EXERCISE
The response should consist of every record, reproduced exactly.
-*-*-
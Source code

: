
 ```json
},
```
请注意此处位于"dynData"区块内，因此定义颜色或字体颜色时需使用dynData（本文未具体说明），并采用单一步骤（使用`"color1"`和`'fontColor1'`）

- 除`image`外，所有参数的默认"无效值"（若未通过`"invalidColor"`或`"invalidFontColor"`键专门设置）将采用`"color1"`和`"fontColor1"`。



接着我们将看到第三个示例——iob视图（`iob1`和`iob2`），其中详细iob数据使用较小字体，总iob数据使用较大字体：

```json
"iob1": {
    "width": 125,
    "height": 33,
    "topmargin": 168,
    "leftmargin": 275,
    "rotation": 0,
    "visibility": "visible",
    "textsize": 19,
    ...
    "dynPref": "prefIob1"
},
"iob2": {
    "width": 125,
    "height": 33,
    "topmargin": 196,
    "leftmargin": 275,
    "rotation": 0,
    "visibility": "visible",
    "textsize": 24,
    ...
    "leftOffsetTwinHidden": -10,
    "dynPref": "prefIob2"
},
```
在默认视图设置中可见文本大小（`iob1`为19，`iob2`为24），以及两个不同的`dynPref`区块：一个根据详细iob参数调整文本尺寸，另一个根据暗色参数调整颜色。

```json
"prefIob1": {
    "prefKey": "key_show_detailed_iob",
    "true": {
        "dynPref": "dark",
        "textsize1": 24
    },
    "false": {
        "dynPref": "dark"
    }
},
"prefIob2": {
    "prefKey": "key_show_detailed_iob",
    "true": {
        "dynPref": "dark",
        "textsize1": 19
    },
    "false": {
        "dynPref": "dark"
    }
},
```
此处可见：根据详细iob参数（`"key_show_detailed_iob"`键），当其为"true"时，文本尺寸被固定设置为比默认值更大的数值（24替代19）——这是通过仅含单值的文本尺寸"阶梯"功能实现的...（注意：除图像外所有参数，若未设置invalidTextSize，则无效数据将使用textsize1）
-*-*-
YOUR RESPONSE
Source code

:
 ```json
},
```
请注意此处位于"dynData"区块内，因此定义颜色或字体颜色时需使用dynData（本文未具体说明），并采用单一步骤（使用`"color1"`和`'fontColor1'`）

- 除`image`外，所有参数的默认"无效值"（若未通过`"invalidColor"`或`"invalidFontColor"`键专门设置）将采用`"color1"`和`"fontColor1"`。



接着我们将看到第三个示例——iob视图（`iob1`和`iob2`），其中详细iob数据使用较小字体，总iob数据使用较大字体：

```json
"iob1": {
    "width": 125,
    "height": 33,
    "topmargin": 168,
    "leftmargin": 275,
    "rotation": 0,
    "visibility": "visible",
    "textsize": 19,
    ...
    "dynPref": "prefIob1"
},
"iob2": {
    "width": 125,
    "height": 33,
    "topmargin": 196,
    "leftmargin": 275,
    "rotation": 0,
    "visibility": "visible",
    "textsize": 24,
    ...
    "leftOffsetTwinHidden": -10,
    "dynPref": "prefIob2"
},
```
在默认视图设置中可见文本大小（`iob1`为19，`iob2`为24），以及两个不同的`dynPref`区块：一个根据详细iob参数调整文本尺寸，另一个根据暗色参数调整颜色。

```json
"prefIob1": {
    "prefKey": "key_show_detailed_iob",
    "true": {
        "dynPref": "dark",
        "textsize1": 24
    },
    "false": {
        "dynPref": "dark"
    }
},
"prefIob2": {
    "prefKey": "key_show_detailed_iob",
    "true": {
        "dynPref": "dark",
        "textsize1": 19
    },
    "false": {
        "dynPref": "dark"
    }
},
```
此处可见：根据详细iob参数（`"key_show_detailed_iob"`键），当其为"true"时，文本尺寸被固定设置为比默认值更大的数值（24替代19）——这是通过仅含单值的文本尺寸"阶梯"功能实现的...（注意：除图像外所有参数，若未设置invalidTextSize，则无效数据将使用textsize1）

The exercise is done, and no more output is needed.